How the Metaverse Can Help the Retail Industry with Sustainability

The fashion industry is increasingly being held accountable for its impact on the environment. Fashion brands are now reevaluating their methods of operation through a lens of sustainability, as scrutiny increases. In the current climate crisis, brands must make sustainability a priority and strategize accordingly, not only to preserve the environment but to stay relevant.        

Shoppers, particularly Millennials and the Gen-Z consumers, expect brands to understand global issues and take responsibility. One way that brands are taking action to align with their customers’ values is by opening Virtual Stores that create a more sustainable method to shop.

The Potential Environmental Impact of Virtual Stores

A virtual store provides customers with a 3D, 360 full-page visual experience that functions as part of a brand’s e-commerce site. Virtual stores are an entry point to the metaverse, a connected, 3D virtual world where consumers are able to interact in real-time with a digital environment through their own personal avatar. 

There are currently two ways to create virtual stores: by photographing an existing retail location or by digitally rendering an imagined environment in the virtual world. Ferragamo’s virtual store “House of Gifts” transports the user to an opulent villa, while Fendi takes the user to their trendy NYC 57th St flagship. This format takes online shopping to the next level, allowing users to experience the feeling of visiting their favorite store from the comfort of their home. As users start to opt for metaverse shopping experiences as opposed to physical store shopping experiences, brands can begin facilitating a more positive environmental impact.

Reducing Brands’ Carbon Footprint

Over the years, fashion brands have advanced the in-store shopping experience through innovative and engaging displays. However, these in-store experiences have come with an environmental cost.       

Brick-and-mortar stores face the struggle of producing a large number of carbon emissions. The introduction of these complex displays involving a large number of lights and resources can supersize their carbon footprint and can deliver negative consequences to the environment.         

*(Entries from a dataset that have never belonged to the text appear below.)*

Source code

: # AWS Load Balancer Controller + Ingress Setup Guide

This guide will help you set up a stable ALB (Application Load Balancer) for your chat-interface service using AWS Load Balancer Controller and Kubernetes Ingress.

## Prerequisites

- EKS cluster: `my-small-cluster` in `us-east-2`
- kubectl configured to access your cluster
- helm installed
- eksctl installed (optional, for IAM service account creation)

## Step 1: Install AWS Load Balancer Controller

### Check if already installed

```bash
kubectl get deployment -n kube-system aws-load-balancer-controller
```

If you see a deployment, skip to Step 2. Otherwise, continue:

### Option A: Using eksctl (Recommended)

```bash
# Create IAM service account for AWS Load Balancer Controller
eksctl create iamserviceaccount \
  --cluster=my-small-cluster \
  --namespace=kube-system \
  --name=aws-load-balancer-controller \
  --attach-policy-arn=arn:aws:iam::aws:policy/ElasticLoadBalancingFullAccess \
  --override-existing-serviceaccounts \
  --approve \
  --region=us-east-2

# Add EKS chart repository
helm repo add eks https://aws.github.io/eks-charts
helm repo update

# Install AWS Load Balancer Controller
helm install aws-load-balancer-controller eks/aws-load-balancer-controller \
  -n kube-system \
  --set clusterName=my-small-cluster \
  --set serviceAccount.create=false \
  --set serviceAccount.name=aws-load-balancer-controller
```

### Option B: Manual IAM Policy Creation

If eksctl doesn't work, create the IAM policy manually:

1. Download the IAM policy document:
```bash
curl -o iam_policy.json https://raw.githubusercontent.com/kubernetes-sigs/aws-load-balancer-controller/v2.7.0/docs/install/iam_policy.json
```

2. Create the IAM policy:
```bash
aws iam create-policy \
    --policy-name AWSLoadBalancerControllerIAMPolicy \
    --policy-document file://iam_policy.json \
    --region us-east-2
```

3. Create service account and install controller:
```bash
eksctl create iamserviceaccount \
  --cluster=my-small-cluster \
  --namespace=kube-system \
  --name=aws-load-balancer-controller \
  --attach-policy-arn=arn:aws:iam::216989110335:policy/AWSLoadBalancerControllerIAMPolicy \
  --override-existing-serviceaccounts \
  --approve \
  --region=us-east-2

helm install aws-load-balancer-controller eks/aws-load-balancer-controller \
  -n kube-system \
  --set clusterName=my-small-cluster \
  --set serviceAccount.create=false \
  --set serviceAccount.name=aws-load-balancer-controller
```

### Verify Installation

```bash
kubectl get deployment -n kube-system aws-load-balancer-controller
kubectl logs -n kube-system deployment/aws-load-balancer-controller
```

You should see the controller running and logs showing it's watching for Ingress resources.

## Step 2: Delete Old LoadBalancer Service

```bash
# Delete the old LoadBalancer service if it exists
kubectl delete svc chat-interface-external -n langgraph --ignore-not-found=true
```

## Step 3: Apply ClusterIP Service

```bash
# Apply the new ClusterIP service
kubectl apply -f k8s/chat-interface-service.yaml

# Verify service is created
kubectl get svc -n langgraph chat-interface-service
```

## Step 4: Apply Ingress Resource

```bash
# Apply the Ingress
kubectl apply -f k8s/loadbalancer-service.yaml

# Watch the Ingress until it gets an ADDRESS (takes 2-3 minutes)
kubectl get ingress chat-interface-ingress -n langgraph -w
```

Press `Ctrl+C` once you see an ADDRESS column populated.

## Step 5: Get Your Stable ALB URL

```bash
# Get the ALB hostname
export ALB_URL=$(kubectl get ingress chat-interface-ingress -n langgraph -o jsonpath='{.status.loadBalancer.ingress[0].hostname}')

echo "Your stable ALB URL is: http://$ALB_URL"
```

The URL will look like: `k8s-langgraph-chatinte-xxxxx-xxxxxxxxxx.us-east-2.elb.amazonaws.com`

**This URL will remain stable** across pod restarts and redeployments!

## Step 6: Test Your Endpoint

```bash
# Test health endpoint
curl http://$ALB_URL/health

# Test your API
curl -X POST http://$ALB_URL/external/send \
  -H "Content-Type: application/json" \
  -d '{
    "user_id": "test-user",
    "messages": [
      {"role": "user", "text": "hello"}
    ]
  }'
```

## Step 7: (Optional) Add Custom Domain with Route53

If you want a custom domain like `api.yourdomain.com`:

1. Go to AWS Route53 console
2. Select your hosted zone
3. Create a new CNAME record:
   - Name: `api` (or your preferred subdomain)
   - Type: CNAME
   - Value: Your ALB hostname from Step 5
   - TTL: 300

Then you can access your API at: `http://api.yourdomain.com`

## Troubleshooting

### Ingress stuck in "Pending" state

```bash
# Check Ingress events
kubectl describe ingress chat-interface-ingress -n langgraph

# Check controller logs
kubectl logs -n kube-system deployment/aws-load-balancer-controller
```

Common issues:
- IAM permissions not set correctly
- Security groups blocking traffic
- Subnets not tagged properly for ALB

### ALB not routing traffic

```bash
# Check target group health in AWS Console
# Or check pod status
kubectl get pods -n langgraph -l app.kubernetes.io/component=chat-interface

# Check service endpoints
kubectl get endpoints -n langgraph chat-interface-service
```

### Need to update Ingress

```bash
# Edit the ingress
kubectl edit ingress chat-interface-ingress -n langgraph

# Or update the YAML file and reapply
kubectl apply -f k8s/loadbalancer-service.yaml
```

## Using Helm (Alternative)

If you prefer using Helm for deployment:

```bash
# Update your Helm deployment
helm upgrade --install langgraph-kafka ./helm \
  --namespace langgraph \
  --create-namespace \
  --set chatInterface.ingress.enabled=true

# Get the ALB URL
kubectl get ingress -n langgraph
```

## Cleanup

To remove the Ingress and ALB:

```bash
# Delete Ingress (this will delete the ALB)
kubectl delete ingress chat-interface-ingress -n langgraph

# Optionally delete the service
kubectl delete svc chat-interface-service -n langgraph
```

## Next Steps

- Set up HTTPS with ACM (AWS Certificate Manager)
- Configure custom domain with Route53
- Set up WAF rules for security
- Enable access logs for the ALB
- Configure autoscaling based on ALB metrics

Virtual stores can help brands cut environmental harm out of the equation. When a brand creates a virtual store, they can design engaging, beautiful, and innovative displays virtually rather than physically. They also need to open fewer physical retail stores, as more regions can be served virtually. Thus, minimizing their carbon footprint and production waste. Virtual stores give brands the opportunity to be creative and engaging for their consumers, while remaining as sustainable as possible.

Minimizing Shoppers’ Carbon Footprint

Virtual stores can help lower shoppers’ carbon footprint as well. In order to visit physical stores, the majority of shoppers still rely on modes of transportation that are harmful to the environment. By moving stores to the metaverse, shoppers simply need to log onto their computer to visit their favorite store rather than drive or use public transportation. The store is at their fingertips.

Another big source of carbon emission in the retail industry is shipping and returns. If a shopper orders something online and then returns it due to poor fit, this can further amplify pollution as the item is shipped back to the store’s inventory. How well or poorly a clothing item fits according to a shopper’s online purchase can ultimately have an adverse impact on the environment.

Furthermore, online shopping allows users to order multiple sizes and variations of an item to decide which they like best. Using the promise of free returns, they can send any items they don’t want back to the retailer. However, practices like these can further increase transportation negatively impacting the environment. 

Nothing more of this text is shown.